(Rendered images with source text)
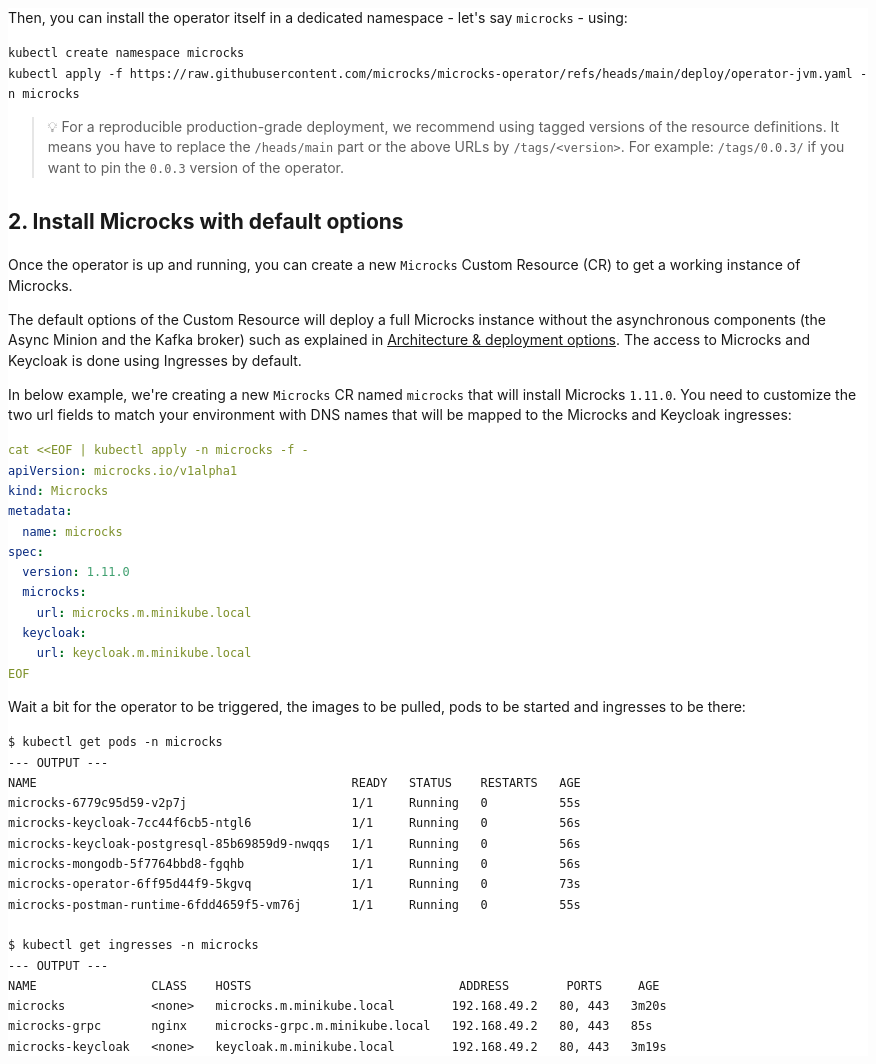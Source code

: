 Then, you can install the operator itself in a dedicated namespace - let's say `microcks` - using:

```shell
kubectl create namespace microcks
kubectl apply -f https://raw.githubusercontent.com/microcks/microcks-operator/refs/heads/main/deploy/operator-jvm.yaml -n microcks
```

> 💡 For a reproducible production-grade deployment, we recommend using tagged versions of the resource definitions. It means you have to replace the `/heads/main` part or the above URLs by `/tags/<version>`. For example: `/tags/0.0.3/` if you want to pin the `0.0.3` version of the operator.

## 2. Install Microcks with default options

Once the operator is up and running, you can create a new `Microcks` Custom Resource (CR) to get a working instance of Microcks.

The default options of the Custom Resource will deploy a full Microcks instance without the asynchronous components (the Async Minion and the Kafka broker) such as explained in [Architecture & deployment options](/documentation/explanations/deployment-options/). The access to Microcks and Keycloak is done using Ingresses by default.

In below example, we're creating a new `Microcks` CR named `microcks` that will install Microcks `1.11.0`. You need to customize the two url fields to match your environment with DNS names that will be mapped to the Microcks and Keycloak ingresses:

```yaml
cat <<EOF | kubectl apply -n microcks -f -
apiVersion: microcks.io/v1alpha1
kind: Microcks
metadata:
  name: microcks
spec:
  version: 1.11.0
  microcks:
    url: microcks.m.minikube.local
  keycloak:
    url: keycloak.m.minikube.local
EOF
```

Wait a bit for the operator to be triggered, the images to be pulled, pods to be started and ingresses to be there:

```shell
$ kubectl get pods -n microcks
--- OUTPUT --- 
NAME                                            READY   STATUS    RESTARTS   AGE
microcks-6779c95d59-v2p7j                       1/1     Running   0          55s
microcks-keycloak-7cc44f6cb5-ntgl6              1/1     Running   0          56s
microcks-keycloak-postgresql-85b69859d9-nwqqs   1/1     Running   0          56s
microcks-mongodb-5f7764bbd8-fgqhb               1/1     Running   0          56s
microcks-operator-6ff95d44f9-5kgvq              1/1     Running   0          73s
microcks-postman-runtime-6fdd4659f5-vm76j       1/1     Running   0          55s

$ kubectl get ingresses -n microcks
--- OUTPUT --- 
NAME                CLASS    HOSTS                             ADDRESS        PORTS     AGE
microcks            <none>   microcks.m.minikube.local        192.168.49.2   80, 443   3m20s
microcks-grpc       nginx    microcks-grpc.m.minikube.local   192.168.49.2   80, 443   85s
microcks-keycloak   <none>   keycloak.m.minikube.local        192.168.49.2   80, 443   3m19s
```
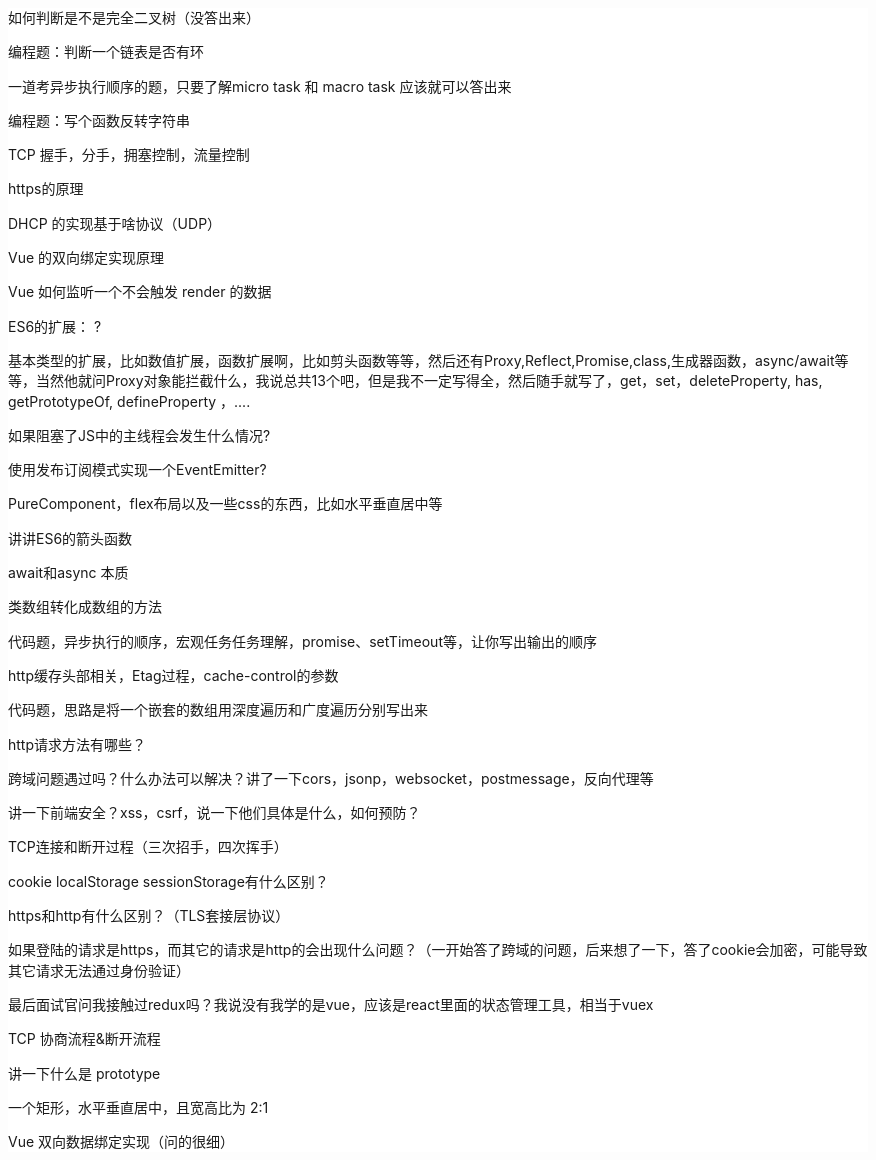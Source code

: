 如何判断是不是完全二叉树（没答出来）

编程题：判断一个链表是否有环

一道考异步执行顺序的题，只要了解micro task 和 macro task 应该就可以答出来

编程题：写个函数反转字符串

TCP 握手，分手，拥塞控制，流量控制

https的原理

DHCP 的实现基于啥协议（UDP）

Vue 的双向绑定实现原理

Vue 如何监听一个不会触发 render 的数据

ES6的扩展： ?

基本类型的扩展，比如数值扩展，函数扩展啊，比如剪头函数等等，然后还有Proxy,Reflect,Promise,class,生成器函数，async/await等等，当然他就问Proxy对象能拦截什么，我说总共13个吧，但是我不一定写得全，然后随手就写了，get，set，deleteProperty, has, getPrototypeOf, defineProperty ，....

如果阻塞了JS中的主线程会发生什么情况?

使用发布订阅模式实现一个EventEmitter?

PureComponent，flex布局以及一些css的东西，比如水平垂直居中等

讲讲ES6的箭头函数

await和async 本质

类数组转化成数组的方法

代码题，异步执行的顺序，宏观任务任务理解，promise、setTimeout等，让你写出输出的顺序

http缓存头部相关，Etag过程，cache-control的参数

代码题，思路是将一个嵌套的数组用深度遍历和广度遍历分别写出来

http请求方法有哪些？

跨域问题遇过吗？什么办法可以解决？讲了一下cors，jsonp，websocket，postmessage，反向代理等

讲一下前端安全？xss，csrf，说一下他们具体是什么，如何预防？

TCP连接和断开过程（三次招手，四次挥手）

cookie localStorage sessionStorage有什么区别？

https和http有什么区别？（TLS套接层协议）

如果登陆的请求是https，而其它的请求是http的会出现什么问题？（一开始答了跨域的问题，后来想了一下，答了cookie会加密，可能导致其它请求无法通过身份验证）

最后面试官问我接触过redux吗？我说没有我学的是vue，应该是react里面的状态管理工具，相当于vuex

TCP 协商流程&断开流程

讲一下什么是 prototype

一个矩形，水平垂直居中，且宽高比为 2:1

Vue 双向数据绑定实现（问的很细）
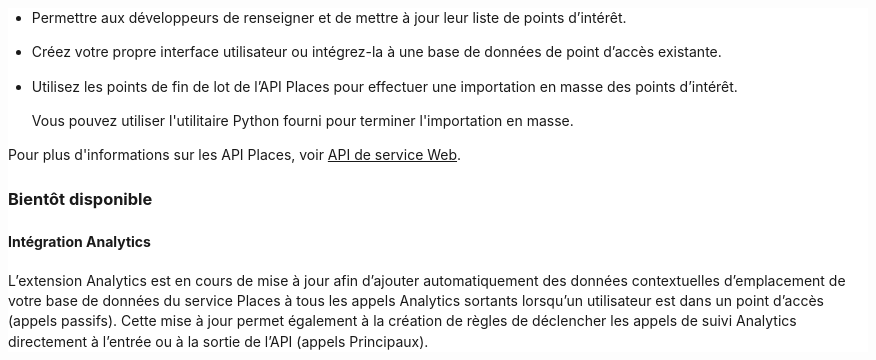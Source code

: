 * Permettre aux développeurs de renseigner et de mettre à jour leur liste de points d’intérêt.
* Créez votre propre interface utilisateur ou intégrez-la à une base de données de point d’accès existante.
* Utilisez les points de fin de lot de l’API Places pour effectuer une importation en masse des points d’intérêt.

   Vous pouvez utiliser l&#39;utilitaire Python fourni pour terminer l&#39;importation en masse.

Pour plus d&#39;informations sur les API Places, voir [API de service Web](/help/web-service-api/places-web-services.md).

### Bientôt disponible

#### Intégration    Analytics

L’extension Analytics est en cours de mise à jour afin d’ajouter automatiquement des données contextuelles d’emplacement de votre base de données du service Places à tous les appels Analytics sortants lorsqu’un utilisateur est dans un point d’accès (appels passifs). Cette mise à jour permet également à la création de règles de déclencher les appels de suivi Analytics directement à l’entrée ou à la sortie de l’API (appels Principaux).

WORK INSTRUCTIONS: Could the entries above be printed again exactly, apart from the pictures?

OUTPUT FOR THIS EXERCISE:
Source code

: Then, you can install the operator itself in a dedicated namespace - let's say `microcks` - using:

```shell
kubectl create namespace microcks
kubectl apply -f https://raw.githubusercontent.com/microcks/microcks-operator/refs/heads/main/deploy/operator-jvm.yaml -n microcks
```

> 💡 For a reproducible production-grade deployment, we recommend using tagged versions of the resource definitions. It means you have to replace the `/heads/main` part or the above URLs by `/tags/<version>`. For example: `/tags/0.0.3/` if you want to pin the `0.0.3` version of the operator.

## 2. Install Microcks with default options

Once the operator is up and running, you can create a new `Microcks` Custom Resource (CR) to get a working instance of Microcks.

The default options of the Custom Resource will deploy a full Microcks instance without the asynchronous components (the Async Minion and the Kafka broker) such as explained in [Architecture & deployment options](/documentation/explanations/deployment-options/). The access to Microcks and Keycloak is done using Ingresses by default.

In below example, we're creating a new `Microcks` CR named `microcks` that will install Microcks `1.11.0`. You need to customize the two url fields to match your environment with DNS names that will be mapped to the Microcks and Keycloak ingresses:

```yaml
cat <<EOF | kubectl apply -n microcks -f -
apiVersion: microcks.io/v1alpha1
kind: Microcks
metadata:
  name: microcks
spec:
  version: 1.11.0
  microcks:
    url: microcks.m.minikube.local
  keycloak:
    url: keycloak.m.minikube.local
EOF
```

Wait a bit for the operator to be triggered, the images to be pulled, pods to be started and ingresses to be there:

```shell
$ kubectl get pods -n microcks
--- OUTPUT --- 
NAME                                            READY   STATUS    RESTARTS   AGE
microcks-6779c95d59-v2p7j                       1/1     Running   0          55s
microcks-keycloak-7cc44f6cb5-ntgl6              1/1     Running   0          56s
microcks-keycloak-postgresql-85b69859d9-nwqqs   1/1     Running   0          56s
microcks-mongodb-5f7764bbd8-fgqhb               1/1     Running   0          56s
microcks-operator-6ff95d44f9-5kgvq              1/1     Running   0          73s
microcks-postman-runtime-6fdd4659f5-vm76j       1/1     Running   0          55s

$ kubectl get ingresses -n microcks
--- OUTPUT --- 
NAME                CLASS    HOSTS                             ADDRESS        PORTS     AGE
microcks            <none>   microcks.m.minikube.local        192.168.49.2   80, 443   3m20s
microcks-grpc       nginx    microcks-grpc.m.minikube.local   192.168.49.2   80, 443   85s
microcks-keycloak   <none>   keycloak.m.minikube.local        192.168.49.2   80, 443   3m19s
```
Source code

: 如何判断是不是完全二叉树（没答出来）

编程题：判断一个链表是否有环

一道考异步执行顺序的题，只要了解micro task 和 macro task 应该就可以答出来

编程题：写个函数反转字符串

TCP 握手，分手，拥塞控制，流量控制

https的原理

DHCP 的实现基于啥协议（UDP）

Vue 的双向绑定实现原理

Vue 如何监听一个不会触发 render 的数据

ES6的扩展： ?

基本类型的扩展，比如数值扩展，函数扩展啊，比如剪头函数等等，然后还有Proxy,Reflect,Promise,class,生成器函数，async/await等等，当然他就问Proxy对象能拦截什么，我说总共13个吧，但是我不一定写得全，然后随手就写了，get，set，deleteProperty, has, getPrototypeOf, defineProperty ，....

如果阻塞了JS中的主线程会发生什么情况?

使用发布订阅模式实现一个EventEmitter?

PureComponent，flex布局以及一些css的东西，比如水平垂直居中等

讲讲ES6的箭头函数

await和async 本质

类数组转化成数组的方法

代码题，异步执行的顺序，宏观任务任务理解，promise、setTimeout等，让你写出输出的顺序

http缓存头部相关，Etag过程，cache-control的参数

代码题，思路是将一个嵌套的数组用深度遍历和广度遍历分别写出来

http请求方法有哪些？

跨域问题遇过吗？什么办法可以解决？讲了一下cors，jsonp，websocket，postmessage，反向代理等

讲一下前端安全？xss，csrf，说一下他们具体是什么，如何预防？

TCP连接和断开过程（三次招手，四次挥手）

cookie localStorage sessionStorage有什么区别？

https和http有什么区别？（TLS套接层协议）

如果登陆的请求是https，而其它的请求是http的会出现什么问题？（一开始答了跨域的问题，后来想了一下，答了cookie会加密，可能导致其它请求无法通过身份验证）

最后面试官问我接触过redux吗？我说没有我学的是vue，应该是react里面的状态管理工具，相当于vuex

TCP 协商流程&断开流程

讲一下什么是 prototype

一个矩形，水平垂直居中，且宽高比为 2:1

Vue 双向数据绑定实现（问的很细）
Source code

: * Permettre aux développeurs de renseigner et de mettre à jour leur liste de points d’intérêt.
* Créez votre propre interface utilisateur ou intégrez-la à une base de données de point d’accès existante.
* Utilisez les points de fin de lot de l’API Places pour effectuer une importation en masse des points d’intérêt.

   Vous pouvez utiliser l&#39;utilitaire Python fourni pour terminer l&#39;importation en masse.

Pour plus d&#39;informations sur les API Places, voir [API de service Web](/help/web-service-api/places-web-services.md).

### Bientôt disponible

#### Intégration    Analytics

L’extension Analytics est en cours de mise à jour afin d’ajouter automatiquement des données contextuelles d’emplacement de votre base de données du service Places à tous les appels Analytics sortants lorsqu’un utilisateur est dans un point d’accès (appels passifs). Cette mise à jour permet également à la création de règles de déclencher les appels de suivi Analytics directement à l’entrée ou à la sortie de l’API (appels Principaux).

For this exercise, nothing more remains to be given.